ESPECTáCULOS › “AMELIE”, DE JEAN–PIERRE JEUNET, EXITO HISTORICO DEL CINE FRANCES
Betty Boop tiene el alma de un bambi
Por H. B.
Desde unos años a esta parte, para esta época siempre aparece una película europea de la que todo el mundo habla, o siente que tiene que hablar. En 1998, esa película fue La vida es bella, italiana. En el ‘99, Todo sobre mi madre, española. Este año, “la” película es Amélie, que comenzó su apabullante recorrido mundial en el 2001, cuando fue consagrada por el público como la película más vista de la historia del cine francés. El camino al éxito y la resonancia internacional continuó en noviembre, cuando se estrenó en Estados Unidos, y desde hace meses se habla de ella no sólo como la más fuerte candidata al Oscar en el rubro “Mejor Film en lengua no inglesa”, sino como el posible gran batacazo de la próxima entrega (como había sucedido, sin ir más lejos, con los films de Benigni y Almodóvar). Obviamente, todo este runrún viene motorizado y supervisado por la compañía Miramax, cuyos capitostes dominan –como pocos en este negocio– el arte de llegar al Oscar.
Originalmente titulada Le fabuleux destin d’Amélie Poulain, la nueva película de Jean–Pierre Jeunet (Delicatessen) tiene todo lo que se necesita para llegar al Oscar. Empezando por el hecho de que es una fábula que combina dosis parejas de ingenuidad, excentricidad, colorido y dos cualidades que sólo pueden nombrarse entre comillas: “buenos sentimientos” y “poesía”. Todo ello se ve condensado en su protagonista, una chica de ojos grandes y expresión cándida, la hasta aquí desconocida Audrey Tautou. Tautou es Amélie, venida al mundo en un hogar tan triste que hasta el pescadito de casa intenta suicidarse, saltando fuera de la pecera. Quién no podría simpatizar con ella, si parece un cervatillo, nacida de un padre indiferente y una mamá sargentona.

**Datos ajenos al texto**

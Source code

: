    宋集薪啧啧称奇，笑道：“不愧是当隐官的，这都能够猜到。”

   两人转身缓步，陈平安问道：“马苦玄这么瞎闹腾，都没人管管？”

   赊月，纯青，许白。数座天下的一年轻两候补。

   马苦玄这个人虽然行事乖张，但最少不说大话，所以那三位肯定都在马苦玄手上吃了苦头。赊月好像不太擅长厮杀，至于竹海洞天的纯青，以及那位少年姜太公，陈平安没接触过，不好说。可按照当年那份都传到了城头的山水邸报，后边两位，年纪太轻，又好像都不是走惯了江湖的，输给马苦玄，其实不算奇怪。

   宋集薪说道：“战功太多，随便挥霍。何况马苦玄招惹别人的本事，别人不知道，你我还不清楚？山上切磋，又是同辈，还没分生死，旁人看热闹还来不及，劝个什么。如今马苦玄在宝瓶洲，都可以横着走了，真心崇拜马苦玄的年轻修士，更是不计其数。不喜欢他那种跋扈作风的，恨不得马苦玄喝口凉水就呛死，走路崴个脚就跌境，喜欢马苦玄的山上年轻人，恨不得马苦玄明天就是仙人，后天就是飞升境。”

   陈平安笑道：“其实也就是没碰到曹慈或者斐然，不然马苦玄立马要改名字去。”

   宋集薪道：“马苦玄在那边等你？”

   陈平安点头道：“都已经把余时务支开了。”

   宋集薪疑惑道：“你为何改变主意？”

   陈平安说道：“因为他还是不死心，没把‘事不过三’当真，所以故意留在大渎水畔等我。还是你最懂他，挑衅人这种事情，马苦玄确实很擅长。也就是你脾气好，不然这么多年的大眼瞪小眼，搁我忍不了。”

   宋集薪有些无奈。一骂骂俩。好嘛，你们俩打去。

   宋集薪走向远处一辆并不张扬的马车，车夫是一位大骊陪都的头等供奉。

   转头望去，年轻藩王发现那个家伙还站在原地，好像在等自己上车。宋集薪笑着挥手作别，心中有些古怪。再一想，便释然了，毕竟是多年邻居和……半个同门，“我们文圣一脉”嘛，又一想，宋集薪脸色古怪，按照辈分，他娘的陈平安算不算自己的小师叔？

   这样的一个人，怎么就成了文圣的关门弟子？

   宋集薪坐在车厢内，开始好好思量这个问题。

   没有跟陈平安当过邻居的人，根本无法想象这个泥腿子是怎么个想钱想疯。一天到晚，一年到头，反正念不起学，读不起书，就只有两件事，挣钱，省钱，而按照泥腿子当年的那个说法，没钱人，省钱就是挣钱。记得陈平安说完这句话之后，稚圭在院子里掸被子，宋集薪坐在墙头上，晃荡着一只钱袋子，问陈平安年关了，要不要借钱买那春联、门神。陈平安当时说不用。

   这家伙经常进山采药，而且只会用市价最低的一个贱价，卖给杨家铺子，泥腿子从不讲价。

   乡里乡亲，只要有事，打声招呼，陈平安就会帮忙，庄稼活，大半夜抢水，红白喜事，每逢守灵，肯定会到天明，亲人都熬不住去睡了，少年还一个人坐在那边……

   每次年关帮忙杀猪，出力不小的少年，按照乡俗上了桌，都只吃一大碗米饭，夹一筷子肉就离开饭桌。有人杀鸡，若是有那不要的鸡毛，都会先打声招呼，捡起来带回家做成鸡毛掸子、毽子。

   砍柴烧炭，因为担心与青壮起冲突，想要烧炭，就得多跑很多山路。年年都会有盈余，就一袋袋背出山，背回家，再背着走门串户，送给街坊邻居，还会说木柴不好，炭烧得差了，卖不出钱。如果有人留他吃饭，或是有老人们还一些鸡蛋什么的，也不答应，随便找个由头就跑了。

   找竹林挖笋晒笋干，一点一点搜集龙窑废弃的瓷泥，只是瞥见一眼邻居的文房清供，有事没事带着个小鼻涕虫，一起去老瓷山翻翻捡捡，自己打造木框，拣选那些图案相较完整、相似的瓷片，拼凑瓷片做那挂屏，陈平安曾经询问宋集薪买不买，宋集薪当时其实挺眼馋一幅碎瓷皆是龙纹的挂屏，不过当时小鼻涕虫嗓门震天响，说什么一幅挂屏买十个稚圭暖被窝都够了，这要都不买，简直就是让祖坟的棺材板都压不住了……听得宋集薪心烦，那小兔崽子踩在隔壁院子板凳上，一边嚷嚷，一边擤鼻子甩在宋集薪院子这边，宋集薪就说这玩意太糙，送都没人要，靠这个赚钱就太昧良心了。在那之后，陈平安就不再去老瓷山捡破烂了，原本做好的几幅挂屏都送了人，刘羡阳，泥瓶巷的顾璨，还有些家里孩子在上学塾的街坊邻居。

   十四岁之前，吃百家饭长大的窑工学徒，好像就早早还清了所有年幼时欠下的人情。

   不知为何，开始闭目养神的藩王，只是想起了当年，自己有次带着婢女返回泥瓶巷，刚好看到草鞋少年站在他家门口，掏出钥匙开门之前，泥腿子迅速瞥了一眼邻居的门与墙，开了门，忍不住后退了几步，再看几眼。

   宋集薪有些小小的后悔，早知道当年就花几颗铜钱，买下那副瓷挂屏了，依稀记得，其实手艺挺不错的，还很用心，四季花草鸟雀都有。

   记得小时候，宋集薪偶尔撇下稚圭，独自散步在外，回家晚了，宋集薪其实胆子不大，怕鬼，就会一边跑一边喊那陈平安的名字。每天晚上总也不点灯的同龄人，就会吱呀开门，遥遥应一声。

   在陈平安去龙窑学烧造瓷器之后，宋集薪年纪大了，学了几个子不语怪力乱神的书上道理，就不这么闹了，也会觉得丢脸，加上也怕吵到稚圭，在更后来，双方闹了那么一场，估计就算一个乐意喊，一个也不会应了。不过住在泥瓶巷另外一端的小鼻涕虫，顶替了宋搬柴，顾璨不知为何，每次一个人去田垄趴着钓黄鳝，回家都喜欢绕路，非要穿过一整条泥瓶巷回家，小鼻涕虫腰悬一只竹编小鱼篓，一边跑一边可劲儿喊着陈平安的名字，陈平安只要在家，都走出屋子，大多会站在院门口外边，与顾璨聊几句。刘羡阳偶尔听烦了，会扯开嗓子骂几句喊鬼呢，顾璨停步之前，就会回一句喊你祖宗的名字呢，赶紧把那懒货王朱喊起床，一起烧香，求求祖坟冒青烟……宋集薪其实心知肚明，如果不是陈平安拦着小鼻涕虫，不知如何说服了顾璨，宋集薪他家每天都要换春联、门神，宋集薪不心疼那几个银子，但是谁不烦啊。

De grande, Amélie trabaja como camarera y conserva el aire sensible y solitario de una Betty Boop con alma de Bambi. Tiene tantas ganas de ayudar al prójimo que se pondrá a hacer el bien sin mirar a quién. Pero a Amélie le falta algo: el amor. Esa falta tiñe sobre todo la segunda parte de la película, pero comenzará a repararse cuando Amélie conozca a Nino (Mathieu Kassovitz), otro solitario como ella, que divide su tiempo trabajando en un pornoshop y un tren fantasma. Como en Delicatessen, Jean-Pierre Jeunet trabaja por acumulación. Acumulación de ideas visuales, pequeñas extravagancias, dispositivos escenográficos, personajes episódicos y digresiones del relato, que demuestran que ingenio e ideas no le faltan al realizador. Más bien le sobran.
Superada la sorpresa inicial, cuando el cóctel de originalidad, excentricidad y velocidad toma al espectador por asalto, la seducción bien puede dar paso al agotamiento, y las debilidades de Amélie comienzan a aflorar. Hasta tal punto es abigarrado cada plano, tan estudiada su composición, tantos los trucos de montaje y tan sobrescrito el relato-off, que el film no tarda en parecer una superpoblada mueblería en la que alguien dejó las ventanas cerradas. Como sus héroes, a Jeunet le gusta coleccionar cosas raras, y a ello se dedica en cada plano. Como buen coleccionista, se olvida de la gente. Sus personajes se reducen a una única cualidad: está el pintor reclusivo–obsesivo que copia cuadros de Renoir, el celoso acosador, la hipocondríaca, el verdulero irascible, el discapacitado mental bueno, y así.
Todos ellos forman una colmena que parece calcada del Montmartre de cierto cine francés de los años ‘30 y ‘40, en el que primaba un provincialismo naïf y pintoresquista, de tarjeta postal. Teniendo en cuenta que aquí esa colmena está bañada de colores densos y artificiosos, y que esta París absolutamente irreal ha sido entera y obsesivamente reconstruida en estudio y por digitalización, el efecto general es el de una pecera de la que algún espectador puede llegar a tener ganas de saltar.